Why some constraints are expensive
Constraint solving is NP-hard in general; simulators ship clever engines (interval propagation, SAT/BDD hybrids) that handle typical verification constraints in microseconds — until a constraint lands outside the engine's easy cases. The expensive shapes are predictable: nonlinear arithmetic (multiplication or division between two random variables ), modulo by a random variable , very wide vectors in arithmetic relations, large unique sets , and cross-object coupling that fuses hundreds of variables into one giant problem.
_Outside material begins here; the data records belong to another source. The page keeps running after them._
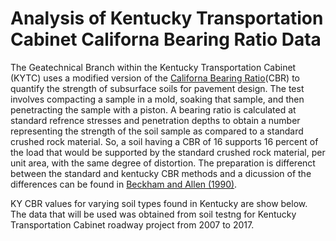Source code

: # Analysis of Kentucky Transportation Cabinet Californa Bearing Ratio Data

The Geatechnical Branch within the Kentucky Transportation Cabinet (KYTC) uses a modified version of the [Californa Bearing Ratio](https://en.wikipedia.org/wiki/California_bearing_ratio)(CBR) to quantify the strength of subsurface soils for pavement design. The test involves compacting a sample in a mold, soaking that sample, and then penetracting the sample with a piston. A bearing ratio is calculated at standard refrence stresses and penetration depths to obtain a number representing the strength of the soil sample as compared to a standard crushed rock material. So, a soil having a CBR of 16 supports 16 percent of the load that would be supported by the standard crushed rock material, per unit area, with the same degree of distortion. The preparation is differenct between the standard and kentucky CBR methods and a dicussion of the differences can be found in [Beckham and Allen (1990)](https://uknowledge.uky.edu/ktc_researchreports/484/).

KY CBR values for varying soil types found in Kentucky are show below. The data that will be used was obtained from soil testng for Kentucky Transportation Cabinet roadway project from 2007 to 2017. 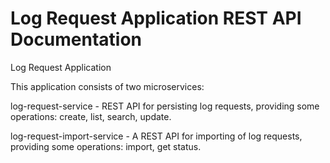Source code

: # Log Request Application REST API Documentation
Log Request Application

This application consists of two microservices:

log-request-service - REST API for persisting log requests, providing some operations: create, list, search, update.

log-request-import-service - A REST API for importing of log requests, providing some operations: import, get status.



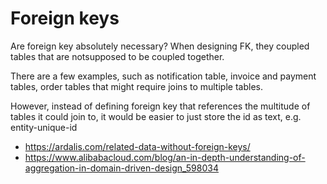 # Foreign keys

Are foreign key absolutely necessary? When designing FK, they coupled tables that are notsupposed to be coupled together.

There are a few examples, such as notification table, invoice and payment tables, order tables that might require joins to multiple tables.

However, instead of defining foreign key that references the multitude of tables it could join to, it would be easier to just store the id as text, e.g. entity-unique-id

- https://ardalis.com/related-data-without-foreign-keys/
- https://www.alibabacloud.com/blog/an-in-depth-understanding-of-aggregation-in-domain-driven-design_598034
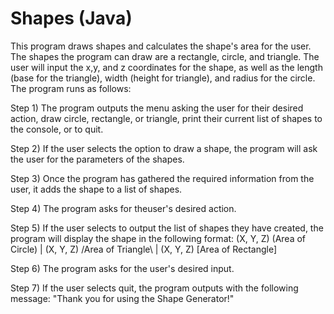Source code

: # Shapes (Java)
This program draws shapes and calculates the shape's area for the user. The shapes the program can draw are a rectangle, circle, and triangle. The user will input the x,y, and z coordinates for the shape, as well as the length (base for the triangle), width (height for triangle), and radius for the circle. The program runs as follows: 

Step 1) The program outputs the menu asking the user for their desired action, draw circle, rectangle, or triangle, print their current list of shapes to the console, or to quit.

Step 2) If the user selects the option to draw a shape, the program will ask the user for the parameters of the shapes.

Step 3) Once the program has gathered the required information from the user, it adds the shape to a list of shapes.

Step 4) The program asks for theuser's desired action.

Step 5) If the user selects to output the list of shapes they have created, the program will display the shape in the following format: 
(X, Y, Z) (Area of Circle) | (X, Y, Z) /Area of Triangle\ | (X, Y, Z) [Area of Rectangle]

Step 6) The program asks for the user's desired input.

Step 7) If the user selects quit, the program outputs with the following message: "Thank you for using the Shape Generator!"
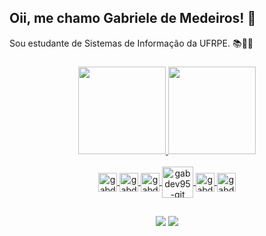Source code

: ## Oii, me chamo Gabriele de Medeiros! 👋

Sou estudante de Sistemas de Informação da UFRPE. 📚👩‍💻

###

<div align="center">
  <a href="https://github.com/gabdev95">
  <img height="140em" src="https://github-readme-stats.vercel.app/api?username=gabdev95&layout=compact&show_icons=true&hide=contribs,prs&cache_seconds=86400&theme=shades-of-purple&count_private=true"/>
  <img height="140em" src="https://github-readme-stats.vercel.app/api/top-langs/?username=gabdev95&layout=compact&langs_count=7&theme=shades-of-purple"/>
</div>

<!---
  Temas: yeblu; outrun
--> 

<div style="display: inline_block" align="center"><br>
  <img align="center" alt="gabdev95-html" height="30" width="30" src="https://cdn.jsdelivr.net/gh/devicons/devicon/icons/html5/html5-original-wordmark.svg" />
  <img align="center" alt="gabdev95-css" height="30" width="30" src="https://cdn.jsdelivr.net/gh/devicons/devicon/icons/css3/css3-original-wordmark.svg" />
  <img align="center" alt="gabdev95-js" height="30" width="30" src="https://cdn.jsdelivr.net/gh/devicons/devicon/icons/javascript/javascript-original.svg" />
  <img align="center" alt="gabdev95-git" height="50" width="50" src="https://cdn.jsdelivr.net/gh/devicons/devicon/icons/git/git-original-wordmark.svg" />
  <img align="center" alt="gabdev95-bootstrap" height="30" width="30" src="https://cdn.icon-icons.com/icons2/2415/PNG/512/bootstrap_plain_wordmark_logo_icon_146620.png" />
  <img align="center" alt="gabdev95-wordpress" height="30" width="30" src="https://cdn.icon-icons.com/icons2/2699/PNG/512/wordpress_logo_icon_167953.png" />
  <!--- <img align="center" alt="gabdev95-python" height="30" width="30" src="https://raw.githubusercontent.com/devicons/devicon/master/icons/python/python-original.svg" /> -->
 <!---  <img align="center" alt="gabdev95-angular" height="30" width="40" src="https://cdn.jsdelivr.net/gh/devicons/devicon/icons/angularjs/angularjs-original.svg" />-->
</div>

  ##
  
<div align="center">
  <a href="https://www.linkedin.com/in/dev-gabriele-de-medeiros/" target="_blank"><img src="https://img.shields.io/badge/LinkedIn-0077B5?style=for-the-badge&logo=linkedin&logoColor=white" target="_blank"></a>
 <a href = "mailto:gabriele.mdemedeiros@gmail.com"><img src="https://img.shields.io/badge/-Gmail-%23333?style=for-the-badge&logo=gmail&logoColor=white" target="_blank"></a>
 </div>
  
<!--- 
![Snake animation](https://github.com/gabdev95/gabdev95/blob/output/github-contribution-grid-snake.svg)
-->
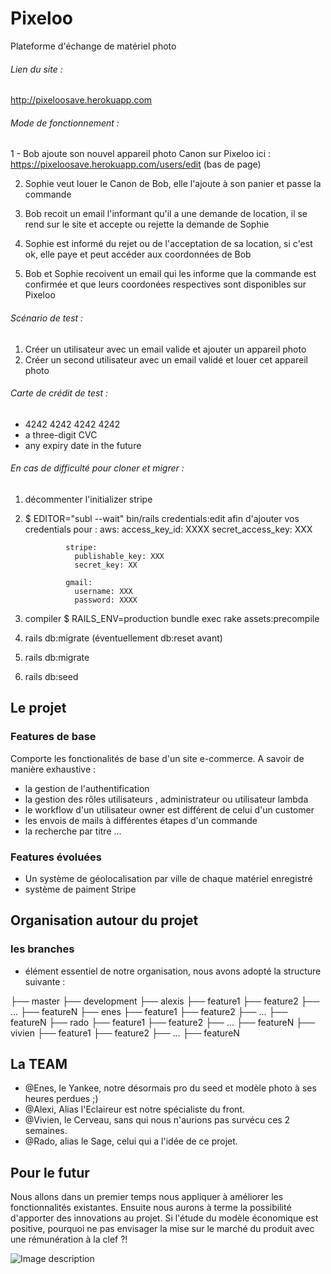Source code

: # Pixeloo
Plateforme d'échange de matériel photo

###### Lien du site :

http://pixeloosave.herokuapp.com

###### Mode de fonctionnement :
1 - Bob ajoute son nouvel appareil photo Canon sur Pixeloo ici : https://pixeloosave.herokuapp.com/users/edit (bas de page)

2. Sophie veut louer le Canon de Bob, elle l'ajoute à son panier et passe la commande

3. Bob recoit un email l'informant qu'il a une demande de location, il se rend sur le site et accepte ou rejette la demande de Sophie

4. Sophie est informé du rejet ou de l'acceptation de sa location, si c'est ok, elle paye et peut accéder aux coordonnées de Bob

5. Bob et Sophie recoivent un email qui les informe que la commande est confirmée et que leurs coordonées respectives sont disponibles sur Pixeloo


###### Scénario de test :

1. Créer un utilisateur avec un email valide et ajouter un appareil photo
2. Créer un second utilisateur avec un email validé et louer cet appareil photo


###### Carte de crédit de test :

- 4242 4242 4242 4242
- a three-digit CVC
- any expiry date in the future

###### En cas de difficulté pour cloner et migrer :
1. décommenter l'initializer stripe
2. $ EDITOR="subl --wait" bin/rails credentials:edit
          afin d'ajouter vos credentials pour :
                aws:
                  access_key_id: XXXX
                  secret_access_key: XXX

                stripe:
                  publishable_key: XXX
                  secret_key: XX

                gmail:
                  username: XXX
                  password: XXXX
4. compiler 
     $ RAILS_ENV=production bundle exec rake assets:precompile
5. rails db:migrate (éventuellement db:reset avant)
6. rails db:migrate
7. rails db:seed

## Le projet

### Features de base

Comporte les fonctionalités de base d'un site e-commerce. A savoir de manière exhaustive :
- la gestion de l'authentification
- la gestion des rôles utilisateurs , administrateur ou utilisateur lambda
- le workflow d'un utilisateur owner est différent de celui d'un customer
- les envois de mails à différentes étapes d'un commande
- la recherche par titre
...

### Features évoluées

- Un système de géolocalisation par ville de chaque matériel enregistré
- système de paiment Stripe

## Organisation autour du projet

### les branches

- élément essentiel de notre organisation, nous avons adopté la structure suivante :

├── master
  ├── development
    ├── alexis
      ├── feature1
      ├── feature2
      ├── ...
      ├── featureN
    ├── enes
      ├── feature1
      ├── feature2
      ├── ...
      ├── featureN
    ├── rado
      ├── feature1
      ├── feature2
      ├── ...
      ├── featureN
    ├── vivien
      ├── feature1
      ├── feature2
      ├── ...
      ├── featureN
     
## La TEAM

- @Enes, le Yankee, notre désormais pro du seed et modèle photo à ses heures perdues ;)
- @Alexi, Alias l'Eclaireur est notre spécialiste du front.
- @Vivien, le Cerveau, sans qui nous n'aurions pas survécu ces 2 semaines.
- @Rado, alias le Sage, celui qui a l'idée de ce projet.

## Pour le futur

Nous allons dans un premier temps nous appliquer à améliorer les fonctionnalités existantes. Ensuite nous aurons à terme la possibilité d'apporter des innovations au projet. Si l'étude du modèle économique est positive, pourquoi ne pas envisager la mise sur le marché du produit avec une rémunération à la clef ?!


![Image description](https://ibb.co/1GFvDNs)


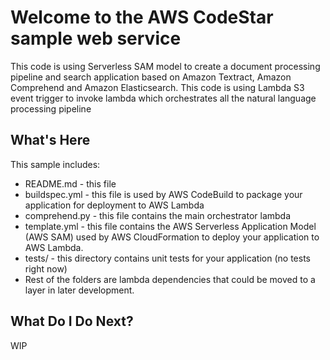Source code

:Welcome to the AWS CodeStar sample web service
==============================================
This code is using Serverless SAM model to create a document processing pipeline and search application based on Amazon Textract, Amazon Comprehend and Amazon Elasticsearch.
This code is using Lambda S3 event trigger to invoke lambda which orchestrates all the natural language processing pipeline

What's Here
-----------

This sample includes:

* README.md - this file
* buildspec.yml - this file is used by AWS CodeBuild to package your
  application for deployment to AWS Lambda
* comprehend.py - this file contains the main orchestrator lambda
* template.yml - this file contains the AWS Serverless Application Model (AWS SAM) used
  by AWS CloudFormation to deploy your application to AWS Lambda.
* tests/ - this directory contains unit tests for your application (no tests right now)
* Rest of the folders are lambda dependencies that could be moved to a layer in later development.


What Do I Do Next?
------------------
WIP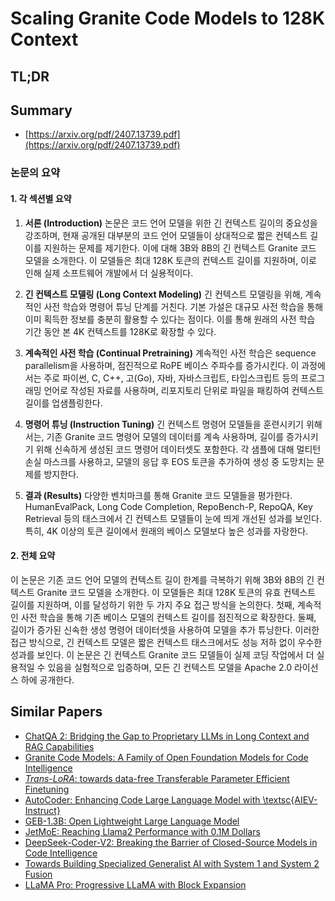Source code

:# Scaling Granite Code Models to 128K Context
## TL;DR
## Summary
- [https://arxiv.org/pdf/2407.13739.pdf](https://arxiv.org/pdf/2407.13739.pdf)

### 논문의 요약

#### 1. 각 섹션별 요약
1. **서론 (Introduction)**
   논문은 코드 언어 모델을 위한 긴 컨텍스트 길이의 중요성을 강조하며, 현재 공개된 대부분의 코드 언어 모델들이 상대적으로 짧은 컨텍스트 길이를 지원하는 문제를 제기한다. 이에 대해 3B와 8B의 긴 컨텍스트 Granite 코드 모델을 소개한다. 이 모델들은 최대 128K 토큰의 컨텍스트 길이를 지원하며, 이로 인해 실제 소프트웨어 개발에서 더 실용적이다.

2. **긴 컨텍스트 모델링 (Long Context Modeling)**
   긴 컨텍스트 모델링을 위해, 계속적인 사전 학습와 명령어 튜닝 단계를 거친다. 기본 가설은 대규모 사전 학습을 통해 이미 획득한 정보를 충분히 활용할 수 있다는 점이다. 이를 통해 원래의 사전 학습 기간 동안 본 4K 컨텍스트를 128K로 확장할 수 있다.

3. **계속적인 사전 학습 (Continual Pretraining)**
   계속적인 사전 학습은 sequence parallelism을 사용하며, 점진적으로 RoPE 베이스 주파수를 증가시킨다. 이 과정에서는 주로 파이썬, C, C++, 고(Go), 자바, 자바스크립트, 타입스크립트 등의 프로그래밍 언어로 작성된 자료를 사용하며, 리포지토리 단위로 파일을 패킹하여 컨텍스트 길이를 업샘플링한다.

4. **명령어 튜닝 (Instruction Tuning)**
   긴 컨텍스트 명령어 모델들을 훈련시키기 위해서는, 기존 Granite 코드 명령어 모델의 데이터를 계속 사용하며, 길이를 증가시키기 위해 신속하게 생성된 코드 명령어 데이터셋도 포함한다. 각 샘플에 대해 멀티턴 손실 마스크를 사용하고, 모델의 응답 후 EOS 토큰을 추가하여 생성 중 도망치는 문제를 방지한다.

5. **결과 (Results)**
   다양한 벤치마크를 통해 Granite 코드 모델들을 평가한다. HumanEvalPack, Long Code Completion, RepoBench-P, RepoQA, Key Retrieval 등의 태스크에서 긴 컨텍스트 모델들이 눈에 띄게 개선된 성과를 보인다. 특히, 4K 이상의 토큰 길이에서 원래의 베이스 모델보다 높은 성과를 자랑한다.

#### 2. 전체 요약
이 논문은 기존 코드 언어 모델의 컨텍스트 길이 한계를 극복하기 위해 3B와 8B의 긴 컨텍스트 Granite 코드 모델을 소개한다. 이 모델들은 최대 128K 토큰의 유효 컨텍스트 길이를 지원하며, 이를 달성하기 위한 두 가지 주요 접근 방식을 논의한다. 첫째, 계속적인 사전 학습을 통해 기존 베이스 모델의 컨텍스트 길이를 점진적으로 확장한다. 둘째, 길이가 증가된 신속한 생성 명령어 데이터셋을 사용하여 모델을 추가 튜닝한다. 이러한 접근 방식으로, 긴 컨텍스트 모델은 짧은 컨텍스트 태스크에서도 성능 저하 없이 우수한 성과를 보인다. 이 논문은 긴 컨텍스트 Granite 코드 모델들이 실제 코딩 작업에서 더 실용적일 수 있음을 실험적으로 입증하며, 모든 긴 컨텍스트 모델을 Apache 2.0 라이선스 하에 공개한다.

## Similar Papers
- [ChatQA 2: Bridging the Gap to Proprietary LLMs in Long Context and RAG Capabilities](2407.14482.md)
- [Granite Code Models: A Family of Open Foundation Models for Code Intelligence](2405.04324.md)
- [$\textit{Trans-LoRA}$: towards data-free Transferable Parameter Efficient Finetuning](2405.17258.md)
- [AutoCoder: Enhancing Code Large Language Model with \textsc{AIEV-Instruct}](2405.14906.md)
- [GEB-1.3B: Open Lightweight Large Language Model](2406.09900.md)
- [JetMoE: Reaching Llama2 Performance with 0.1M Dollars](2404.07413.md)
- [DeepSeek-Coder-V2: Breaking the Barrier of Closed-Source Models in Code Intelligence](2406.11931.md)
- [Towards Building Specialized Generalist AI with System 1 and System 2 Fusion](2407.08642.md)
- [LLaMA Pro: Progressive LLaMA with Block Expansion](2401.02415.md)
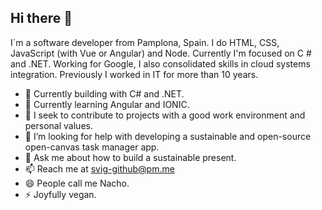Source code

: ## Hi there 👋

I´m a software developer from Pamplona, Spain. I do HTML, CSS, JavaScript (with Vue or Angular) and Node. Currently I'm focused on C # and .NET. Working for Google, I also consolidated skills in cloud systems integration. Previously I worked in IT for more than 10 years.

- 🔭 Currently building with C# and .NET.
- 🌱 Currently learning Angular and IONIC.
- 👯 I seek to contribute to projects with a good work environment and personal values.
- 🤔 I’m looking for help with developing a sustainable and open-source open-canvas task manager app. 
- 💬 Ask me about how to build a sustainable present.
- 📫 Reach me at svig-github@pm.me 
- 😄 People call me Nacho.
- ⚡ Joyfully vegan.

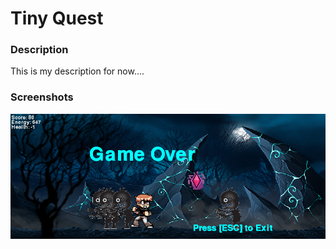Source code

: <h1>Tiny Quest</h1>

<h3>Description</h3>

<p>
    This is my description for now....
</p>
    
<h3>Screenshots</h3>
<img src=https://github.com/cbalk6608/Tiny-Quest/blob/master/Tiny%20Quest/Game%20Over.PNG width="1000px">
Multiplication by a constant is cheap; a * b == c with all three random is factoring — genuinely hard.
class costly;
rand bit [31:0] a, b, c;
rand bit [63:0] wide;
constraint c_hard {
a * b == c; // EXPENSIVE: rand*rand (factoring)
wide % a == 3; // EXPENSIVE: modulo by a rand var
c / b inside {[2:9]}; // EXPENSIVE: rand/rand division
}
constraint c_cheap {
a * 4 == c; // cheap: constant multiply = shift
wide[1:0] == 2'b11; // cheap: bit-slice equality
b inside {[1:100]}; // cheap: interval
}
endclassCONSTRAINT COST LADDER (typical engines)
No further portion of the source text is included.